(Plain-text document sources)
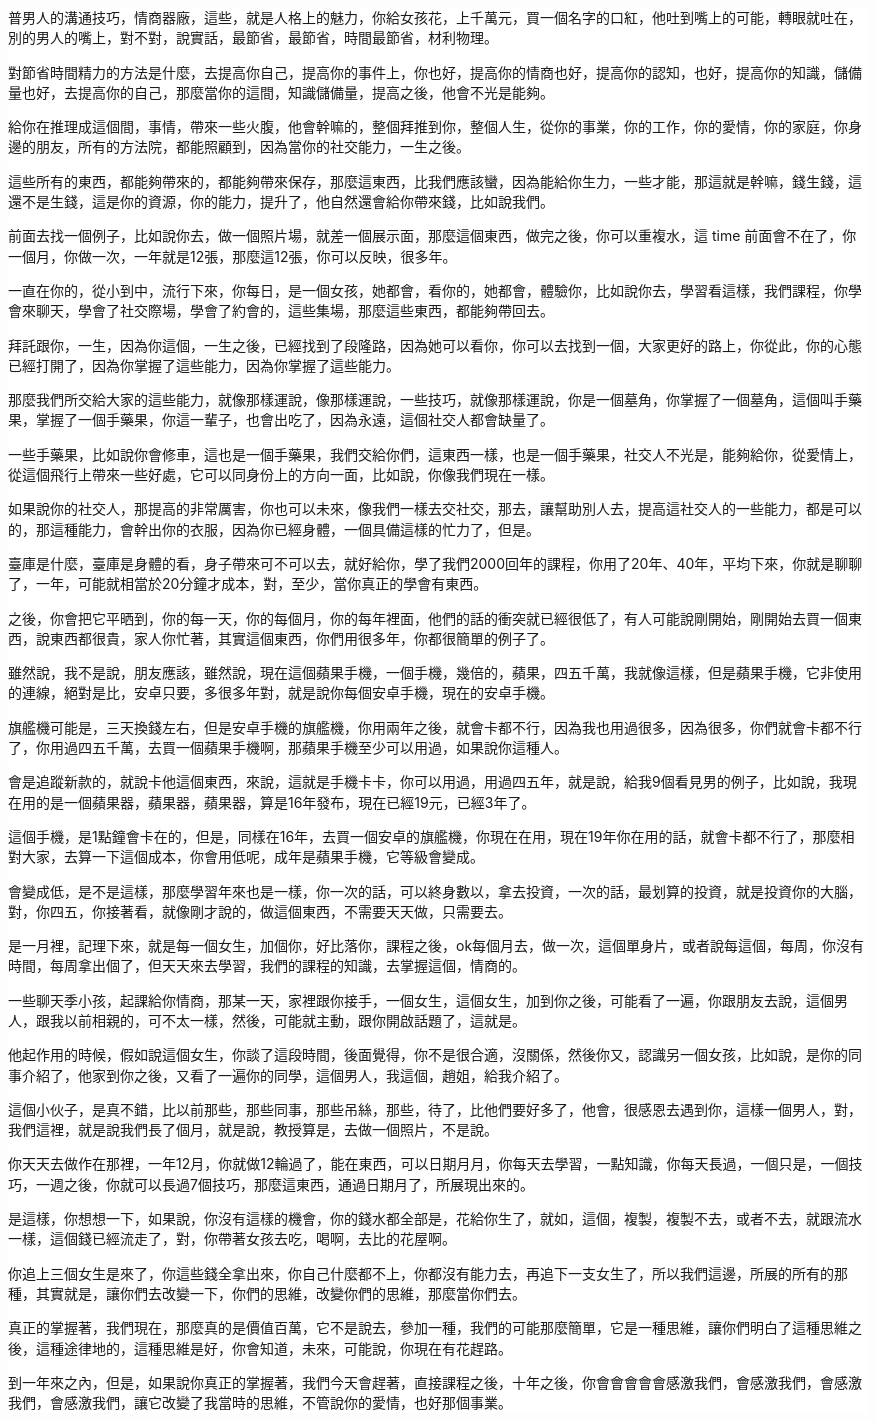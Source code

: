 普男人的溝通技巧，情商器廠，這些，就是人格上的魅力，你給女孩花，上千萬元，買一個名字的口紅，他吐到嘴上的可能，轉眼就吐在，別的男人的嘴上，對不對，說實話，最節省，最節省，時間最節省，材利物理。

對節省時間精力的方法是什麼，去提高你自己，提高你的事件上，你也好，提高你的情商也好，提高你的認知，也好，提高你的知識，儲備量也好，去提高你的自己，那麼當你的這間，知識儲備量，提高之後，他會不光是能夠。

給你在推理成這個間，事情，帶來一些火腹，他會幹嘛的，整個拜推到你，整個人生，從你的事業，你的工作，你的愛情，你的家庭，你身邊的朋友，所有的方法院，都能照顧到，因為當你的社交能力，一生之後。

這些所有的東西，都能夠帶來的，都能夠帶來保存，那麼這東西，比我們應該蠻，因為能給你生力，一些才能，那這就是幹嘛，錢生錢，這還不是生錢，這是你的資源，你的能力，提升了，他自然還會給你帶來錢，比如說我們。

前面去找一個例子，比如說你去，做一個照片場，就差一個展示面，那麼這個東西，做完之後，你可以重複水，這 time 前面會不在了，你一個月，你做一次，一年就是12張，那麼這12張，你可以反映，很多年。

一直在你的，從小到中，流行下來，你每日，是一個女孩，她都會，看你的，她都會，體驗你，比如說你去，學習看這樣，我們課程，你學會來聊天，學會了社交際場，學會了約會的，這些集場，那麼這些東西，都能夠帶回去。

拜託跟你，一生，因為你這個，一生之後，已經找到了段隆路，因為她可以看你，你可以去找到一個，大家更好的路上，你從此，你的心態已經打開了，因為你掌握了這些能力，因為你掌握了這些能力。

那麼我們所交給大家的這些能力，就像那樣運說，像那樣運說，一些技巧，就像那樣運說，你是一個墓角，你掌握了一個墓角，這個叫手藥果，掌握了一個手藥果，你這一輩子，也會出吃了，因為永遠，這個社交人都會缺量了。

一些手藥果，比如說你會修車，這也是一個手藥果，我們交給你們，這東西一樣，也是一個手藥果，社交人不光是，能夠給你，從愛情上，從這個飛行上帶來一些好處，它可以同身份上的方向一面，比如說，你像我們現在一樣。

如果說你的社交人，那提高的非常厲害，你也可以未來，像我們一樣去交社交，那去，讓幫助別人去，提高這社交人的一些能力，都是可以的，那這種能力，會幹出你的衣服，因為你已經身體，一個具備這樣的忙力了，但是。

臺庫是什麼，臺庫是身體的看，身子帶來可不可以去，就好給你，學了我們2000回年的課程，你用了20年、40年，平均下來，你就是聊聊了，一年，可能就相當於20分鐘才成本，對，至少，當你真正的學會有東西。

之後，你會把它平晒到，你的每一天，你的每個月，你的每年裡面，他們的話的衝突就已經很低了，有人可能說剛開始，剛開始去買一個東西，說東西都很貴，家人你忙著，其實這個東西，你們用很多年，你都很簡單的例子了。

雖然說，我不是說，朋友應該，雖然說，現在這個蘋果手機，一個手機，幾倍的，蘋果，四五千萬，我就像這樣，但是蘋果手機，它非使用的連線，絕對是比，安卓只要，多很多年對，就是說你每個安卓手機，現在的安卓手機。

旗艦機可能是，三天換錢左右，但是安卓手機的旗艦機，你用兩年之後，就會卡都不行，因為我也用過很多，因為很多，你們就會卡都不行了，你用過四五千萬，去買一個蘋果手機啊，那蘋果手機至少可以用過，如果說你這種人。

會是追蹤新款的，就說卡他這個東西，來說，這就是手機卡卡，你可以用過，用過四五年，就是說，給我9個看見男的例子，比如說，我現在用的是一個蘋果器，蘋果器，蘋果器，算是16年發布，現在已經19元，已經3年了。

這個手機，是1點鐘會卡在的，但是，同樣在16年，去買一個安卓的旗艦機，你現在在用，現在19年你在用的話，就會卡都不行了，那麼相對大家，去算一下這個成本，你會用低呢，成年是蘋果手機，它等級會變成。

會變成低，是不是這樣，那麼學習年來也是一樣，你一次的話，可以終身數以，拿去投資，一次的話，最划算的投資，就是投資你的大腦，對，你四五，你接著看，就像剛才說的，做這個東西，不需要天天做，只需要去。

是一月裡，記理下來，就是每一個女生，加個你，好比落你，課程之後，ok每個月去，做一次，這個單身片，或者說每這個，每周，你沒有時間，每周拿出個了，但天天來去學習，我們的課程的知識，去掌握這個，情商的。

一些聊天季小孩，起課給你情商，那某一天，家裡跟你接手，一個女生，這個女生，加到你之後，可能看了一遍，你跟朋友去說，這個男人，跟我以前相親的，可不太一樣，然後，可能就主動，跟你開啟話題了，這就是。

他起作用的時候，假如說這個女生，你談了這段時間，後面覺得，你不是很合適，沒關係，然後你又，認識另一個女孩，比如說，是你的同事介紹了，他家到你之後，又看了一遍你的同學，這個男人，我這個，趙姐，給我介紹了。

這個小伙子，是真不錯，比以前那些，那些同事，那些吊絲，那些，待了，比他們要好多了，他會，很感恩去遇到你，這樣一個男人，對，我們這裡，就是說我們長了個月，就是說，教授算是，去做一個照片，不是說。

你天天去做作在那裡，一年12月，你就做12輪過了，能在東西，可以日期月月，你每天去學習，一點知識，你每天長過，一個只是，一個技巧，一週之後，你就可以長過7個技巧，那麼這東西，通過日期月了，所展現出來的。

是這樣，你想想一下，如果說，你沒有這樣的機會，你的錢水都全部是，花給你生了，就如，這個，複製，複製不去，或者不去，就跟流水一樣，這個錢已經流走了，對，你帶著女孩去吃，喝啊，去比的花屋啊。

你追上三個女生是來了，你這些錢全拿出來，你自己什麼都不上，你都沒有能力去，再追下一支女生了，所以我們這邊，所展的所有的那種，其實就是，讓你們去改變一下，你們的思維，改變你們的思維，那麼當你們去。

真正的掌握著，我們現在，那麼真的是價值百萬，它不是說去，參加一種，我們的可能那麼簡單，它是一種思維，讓你們明白了這種思維之後，這種途律地的，這種思維是好，你會知道，未來，可能說，你現在有花趕路。

到一年來之內，但是，如果說你真正的掌握著，我們今天會趕著，直接課程之後，十年之後，你會會會會會感激我們，會感激我們，會感激我們，會感激我們，讓它改變了我當時的思維，不管說你的愛情，也好那個事業。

§ **WHAT YOU SHOULD DO**:
Would you retype each line above exactly and skip every image?

§ **THE ANSWER**:
Source code

: 普男人的溝通技巧，情商器廠，這些，就是人格上的魅力，你給女孩花，上千萬元，買一個名字的口紅，他吐到嘴上的可能，轉眼就吐在，別的男人的嘴上，對不對，說實話，最節省，最節省，時間最節省，材利物理。

對節省時間精力的方法是什麼，去提高你自己，提高你的事件上，你也好，提高你的情商也好，提高你的認知，也好，提高你的知識，儲備量也好，去提高你的自己，那麼當你的這間，知識儲備量，提高之後，他會不光是能夠。

給你在推理成這個間，事情，帶來一些火腹，他會幹嘛的，整個拜推到你，整個人生，從你的事業，你的工作，你的愛情，你的家庭，你身邊的朋友，所有的方法院，都能照顧到，因為當你的社交能力，一生之後。

這些所有的東西，都能夠帶來的，都能夠帶來保存，那麼這東西，比我們應該蠻，因為能給你生力，一些才能，那這就是幹嘛，錢生錢，這還不是生錢，這是你的資源，你的能力，提升了，他自然還會給你帶來錢，比如說我們。

前面去找一個例子，比如說你去，做一個照片場，就差一個展示面，那麼這個東西，做完之後，你可以重複水，這 time 前面會不在了，你一個月，你做一次，一年就是12張，那麼這12張，你可以反映，很多年。

一直在你的，從小到中，流行下來，你每日，是一個女孩，她都會，看你的，她都會，體驗你，比如說你去，學習看這樣，我們課程，你學會來聊天，學會了社交際場，學會了約會的，這些集場，那麼這些東西，都能夠帶回去。

拜託跟你，一生，因為你這個，一生之後，已經找到了段隆路，因為她可以看你，你可以去找到一個，大家更好的路上，你從此，你的心態已經打開了，因為你掌握了這些能力，因為你掌握了這些能力。

那麼我們所交給大家的這些能力，就像那樣運說，像那樣運說，一些技巧，就像那樣運說，你是一個墓角，你掌握了一個墓角，這個叫手藥果，掌握了一個手藥果，你這一輩子，也會出吃了，因為永遠，這個社交人都會缺量了。

一些手藥果，比如說你會修車，這也是一個手藥果，我們交給你們，這東西一樣，也是一個手藥果，社交人不光是，能夠給你，從愛情上，從這個飛行上帶來一些好處，它可以同身份上的方向一面，比如說，你像我們現在一樣。

如果說你的社交人，那提高的非常厲害，你也可以未來，像我們一樣去交社交，那去，讓幫助別人去，提高這社交人的一些能力，都是可以的，那這種能力，會幹出你的衣服，因為你已經身體，一個具備這樣的忙力了，但是。

臺庫是什麼，臺庫是身體的看，身子帶來可不可以去，就好給你，學了我們2000回年的課程，你用了20年、40年，平均下來，你就是聊聊了，一年，可能就相當於20分鐘才成本，對，至少，當你真正的學會有東西。

之後，你會把它平晒到，你的每一天，你的每個月，你的每年裡面，他們的話的衝突就已經很低了，有人可能說剛開始，剛開始去買一個東西，說東西都很貴，家人你忙著，其實這個東西，你們用很多年，你都很簡單的例子了。

雖然說，我不是說，朋友應該，雖然說，現在這個蘋果手機，一個手機，幾倍的，蘋果，四五千萬，我就像這樣，但是蘋果手機，它非使用的連線，絕對是比，安卓只要，多很多年對，就是說你每個安卓手機，現在的安卓手機。

旗艦機可能是，三天換錢左右，但是安卓手機的旗艦機，你用兩年之後，就會卡都不行，因為我也用過很多，因為很多，你們就會卡都不行了，你用過四五千萬，去買一個蘋果手機啊，那蘋果手機至少可以用過，如果說你這種人。

會是追蹤新款的，就說卡他這個東西，來說，這就是手機卡卡，你可以用過，用過四五年，就是說，給我9個看見男的例子，比如說，我現在用的是一個蘋果器，蘋果器，蘋果器，算是16年發布，現在已經19元，已經3年了。

這個手機，是1點鐘會卡在的，但是，同樣在16年，去買一個安卓的旗艦機，你現在在用，現在19年你在用的話，就會卡都不行了，那麼相對大家，去算一下這個成本，你會用低呢，成年是蘋果手機，它等級會變成。

會變成低，是不是這樣，那麼學習年來也是一樣，你一次的話，可以終身數以，拿去投資，一次的話，最划算的投資，就是投資你的大腦，對，你四五，你接著看，就像剛才說的，做這個東西，不需要天天做，只需要去。

是一月裡，記理下來，就是每一個女生，加個你，好比落你，課程之後，ok每個月去，做一次，這個單身片，或者說每這個，每周，你沒有時間，每周拿出個了，但天天來去學習，我們的課程的知識，去掌握這個，情商的。

一些聊天季小孩，起課給你情商，那某一天，家裡跟你接手，一個女生，這個女生，加到你之後，可能看了一遍，你跟朋友去說，這個男人，跟我以前相親的，可不太一樣，然後，可能就主動，跟你開啟話題了，這就是。

他起作用的時候，假如說這個女生，你談了這段時間，後面覺得，你不是很合適，沒關係，然後你又，認識另一個女孩，比如說，是你的同事介紹了，他家到你之後，又看了一遍你的同學，這個男人，我這個，趙姐，給我介紹了。

這個小伙子，是真不錯，比以前那些，那些同事，那些吊絲，那些，待了，比他們要好多了，他會，很感恩去遇到你，這樣一個男人，對，我們這裡，就是說我們長了個月，就是說，教授算是，去做一個照片，不是說。

你天天去做作在那裡，一年12月，你就做12輪過了，能在東西，可以日期月月，你每天去學習，一點知識，你每天長過，一個只是，一個技巧，一週之後，你就可以長過7個技巧，那麼這東西，通過日期月了，所展現出來的。

是這樣，你想想一下，如果說，你沒有這樣的機會，你的錢水都全部是，花給你生了，就如，這個，複製，複製不去，或者不去，就跟流水一樣，這個錢已經流走了，對，你帶著女孩去吃，喝啊，去比的花屋啊。

你追上三個女生是來了，你這些錢全拿出來，你自己什麼都不上，你都沒有能力去，再追下一支女生了，所以我們這邊，所展的所有的那種，其實就是，讓你們去改變一下，你們的思維，改變你們的思維，那麼當你們去。

真正的掌握著，我們現在，那麼真的是價值百萬，它不是說去，參加一種，我們的可能那麼簡單，它是一種思維，讓你們明白了這種思維之後，這種途律地的，這種思維是好，你會知道，未來，可能說，你現在有花趕路。

到一年來之內，但是，如果說你真正的掌握著，我們今天會趕著，直接課程之後，十年之後，你會會會會會感激我們，會感激我們，會感激我們，會感激我們，讓它改變了我當時的思維，不管說你的愛情，也好那個事業。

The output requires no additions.